Thursday, February 22, 2007

Reaction to Fiction Section of Humor Me

A short story must, in a limited amount of space, create a scene and characters with a past, present, and future. It inevitably has to leave some things out, details to be extrapolated by the reader. I think finding a balance between providing the reader enough specifics and letting them fill the gaps for themselves is a very hard thing to accomplish. That is why I paid particular attention to the shorter works by Ray Gonzalez. I especially liked his story ‘The Glass Eye”. “The Glass Eye” leaves many things unexplained. It presents us with a character, Folio, who has a glass eye but doesn’t explain anything about how he got it. When another character, a pretty girl in a yellow bikini, comes to his door and gives him another artificial eye, one that changes her appearance greatly, the reader is faced with many questions. I had to wonder, “Who is the girl in relation to Folio?”, “What is the magic of the new eye?”, “Which form is the girl’s true form?”, and “Why does Folio love the girl in her second form, when she is obese?” I think the great value of this story is that these questions are left explicitly unanswered. Gonzalez purposefully paints us a bizarre scene and then abandons us to interpret it as we will.
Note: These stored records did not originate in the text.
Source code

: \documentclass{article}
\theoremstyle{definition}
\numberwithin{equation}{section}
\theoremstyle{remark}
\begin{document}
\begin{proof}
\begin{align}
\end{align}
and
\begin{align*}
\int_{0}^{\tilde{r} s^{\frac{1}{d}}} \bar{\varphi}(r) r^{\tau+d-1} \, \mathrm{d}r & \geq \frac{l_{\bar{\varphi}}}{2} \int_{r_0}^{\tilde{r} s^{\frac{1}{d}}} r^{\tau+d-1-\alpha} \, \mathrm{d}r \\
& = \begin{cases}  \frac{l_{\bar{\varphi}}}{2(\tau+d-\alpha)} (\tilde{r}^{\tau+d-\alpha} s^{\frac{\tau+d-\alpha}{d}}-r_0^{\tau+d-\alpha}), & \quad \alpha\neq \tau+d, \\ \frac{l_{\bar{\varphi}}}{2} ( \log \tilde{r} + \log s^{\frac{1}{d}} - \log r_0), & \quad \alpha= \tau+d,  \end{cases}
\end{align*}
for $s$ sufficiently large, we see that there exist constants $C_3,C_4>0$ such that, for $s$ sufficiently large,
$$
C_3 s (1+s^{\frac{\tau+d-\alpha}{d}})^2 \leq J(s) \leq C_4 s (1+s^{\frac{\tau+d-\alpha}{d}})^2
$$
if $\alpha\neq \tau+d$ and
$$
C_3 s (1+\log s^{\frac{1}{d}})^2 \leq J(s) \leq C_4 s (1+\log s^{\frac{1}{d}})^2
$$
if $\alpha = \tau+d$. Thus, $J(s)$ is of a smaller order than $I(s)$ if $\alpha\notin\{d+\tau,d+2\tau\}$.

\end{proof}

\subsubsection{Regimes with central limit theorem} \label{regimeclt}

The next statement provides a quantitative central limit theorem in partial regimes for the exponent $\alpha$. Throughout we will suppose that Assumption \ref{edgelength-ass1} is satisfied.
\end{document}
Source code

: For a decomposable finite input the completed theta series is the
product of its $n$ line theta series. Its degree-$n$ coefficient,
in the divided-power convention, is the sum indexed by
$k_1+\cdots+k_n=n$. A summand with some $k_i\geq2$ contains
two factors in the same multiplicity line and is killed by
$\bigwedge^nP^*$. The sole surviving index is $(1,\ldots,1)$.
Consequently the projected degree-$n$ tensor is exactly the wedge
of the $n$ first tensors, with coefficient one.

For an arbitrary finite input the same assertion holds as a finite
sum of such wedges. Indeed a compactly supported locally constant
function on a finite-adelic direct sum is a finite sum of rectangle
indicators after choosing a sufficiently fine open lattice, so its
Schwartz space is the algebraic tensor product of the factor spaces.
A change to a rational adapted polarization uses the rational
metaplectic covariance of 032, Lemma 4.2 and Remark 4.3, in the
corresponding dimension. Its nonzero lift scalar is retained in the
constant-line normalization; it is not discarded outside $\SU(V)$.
Overall, I found the content of the fiction section of Humor Me to be strange and surprisingly somber. The stories did not strike me as humorous at all. Rather many left me feeling puzzled about their strange plots and sad at the unjust order of the world they created. For example I was very troubled by Daniel Chacon’s story “Godoy Lives”. In it Juan, crosses the border pretending to be a man named Miguel Godoy but then when he encounters Godoy’s family he assumes the role of Godoy and abandons his old life and his family. It was very disturbing to think of a person actually doing what Juan does in this story, and it was all the more troubling because Chacon creates a realistic character in Juan, a man who simply chooses the easy way out, in the dilemma he is presented. I liked this story because it challenged my assumptions that Juan would make the morally righteous decision to tell the truth about his identity or return to his wife at some point in the story.

The entire book Humor Me also presents an interesting perspective since it is “an anthology of humor by writers of color”, so the issue of race pervades even the stories like the two I discussed, that are seemingly not racially charged.